National Book Foundation announces nonfiction award nominees; Leslie Jamison on earnestness


Leslie Jamison. Photo: Beowulf Sheehan

The National Book Foundation has announced the nominees for the 2019 nonfiction prize, including Sarah M. Broom’s The Yellow House, Hanif Abdurraqib’s Go Ahead in the Rain, and Tressie McMillan Cottom’s Thick.

A German award jury has reversed its decision to give the Nelly Sachs Prize to British author Kamila Shamsie over her support of the BDS movement against the Israeli government.

In the New York Times Magazine, Kat Chow profiles Red in the Bone author Jacqueline Woodson.

Leslie Jamison talks to Entertainment Weekly about revision, earnestness, and her new essay collection, Make It Scream, Make It Burn. “When I claim earnestly to believe in the infinitude of every human life, it’s not a hollow platitude; it’s something I’ve spent five years reporting out,” she said. “I also think earnestness that’s standing on the back of deep research, deep skepticism, deep interrogation has a kind of force to it. It’s what separates it from the different earnestness that lives in hollow platitudes or unexplored cliches — which, obviously I have a deep love for as well.”

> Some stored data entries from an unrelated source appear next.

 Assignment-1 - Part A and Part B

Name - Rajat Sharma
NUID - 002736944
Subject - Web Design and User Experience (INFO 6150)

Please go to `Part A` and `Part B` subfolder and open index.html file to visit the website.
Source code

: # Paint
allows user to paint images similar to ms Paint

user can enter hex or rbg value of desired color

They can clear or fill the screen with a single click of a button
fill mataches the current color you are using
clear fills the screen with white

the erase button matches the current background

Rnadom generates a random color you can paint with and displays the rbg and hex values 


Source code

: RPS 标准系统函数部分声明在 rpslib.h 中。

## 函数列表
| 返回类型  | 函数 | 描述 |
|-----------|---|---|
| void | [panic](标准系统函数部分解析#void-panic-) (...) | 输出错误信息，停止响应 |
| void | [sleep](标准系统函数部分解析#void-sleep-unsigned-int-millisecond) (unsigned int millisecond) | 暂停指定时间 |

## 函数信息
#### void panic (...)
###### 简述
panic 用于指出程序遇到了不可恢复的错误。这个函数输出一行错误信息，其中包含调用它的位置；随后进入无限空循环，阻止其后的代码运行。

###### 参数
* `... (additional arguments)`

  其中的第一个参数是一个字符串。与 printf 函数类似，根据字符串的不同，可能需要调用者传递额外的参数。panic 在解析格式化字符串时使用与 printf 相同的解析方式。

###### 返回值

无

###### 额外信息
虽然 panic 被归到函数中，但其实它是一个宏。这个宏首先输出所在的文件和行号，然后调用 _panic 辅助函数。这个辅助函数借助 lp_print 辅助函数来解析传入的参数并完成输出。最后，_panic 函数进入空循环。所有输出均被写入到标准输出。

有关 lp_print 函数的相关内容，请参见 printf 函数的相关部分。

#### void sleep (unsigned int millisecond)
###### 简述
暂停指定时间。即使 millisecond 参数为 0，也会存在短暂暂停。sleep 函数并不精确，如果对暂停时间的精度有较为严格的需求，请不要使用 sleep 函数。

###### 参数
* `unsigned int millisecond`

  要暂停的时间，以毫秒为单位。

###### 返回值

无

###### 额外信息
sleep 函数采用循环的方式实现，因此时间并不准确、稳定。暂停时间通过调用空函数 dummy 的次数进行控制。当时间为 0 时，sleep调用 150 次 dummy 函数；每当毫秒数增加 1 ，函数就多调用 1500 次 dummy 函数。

At Literary Hub, Torsa Ghosal reflects on how climate change is affecting fiction. “Can extreme weather stir up slumbering folk heroes and their nemeses?” she asks. “What happens when age-old stories embedded in the permafrost of intergenerational memory suddenly thaw?”

For the New York Times, Katherine Rosman looks at the world of writing workshops. Authors like Meghan Daum and Dani Shapiro run seminars that can cost anywhere from $400 for a four-week online course to $3500 for a two-day Connecticut retreat “that offers skill training, vocational advice and the sort of emotional calmness that few professional writers would describe as part of the job.”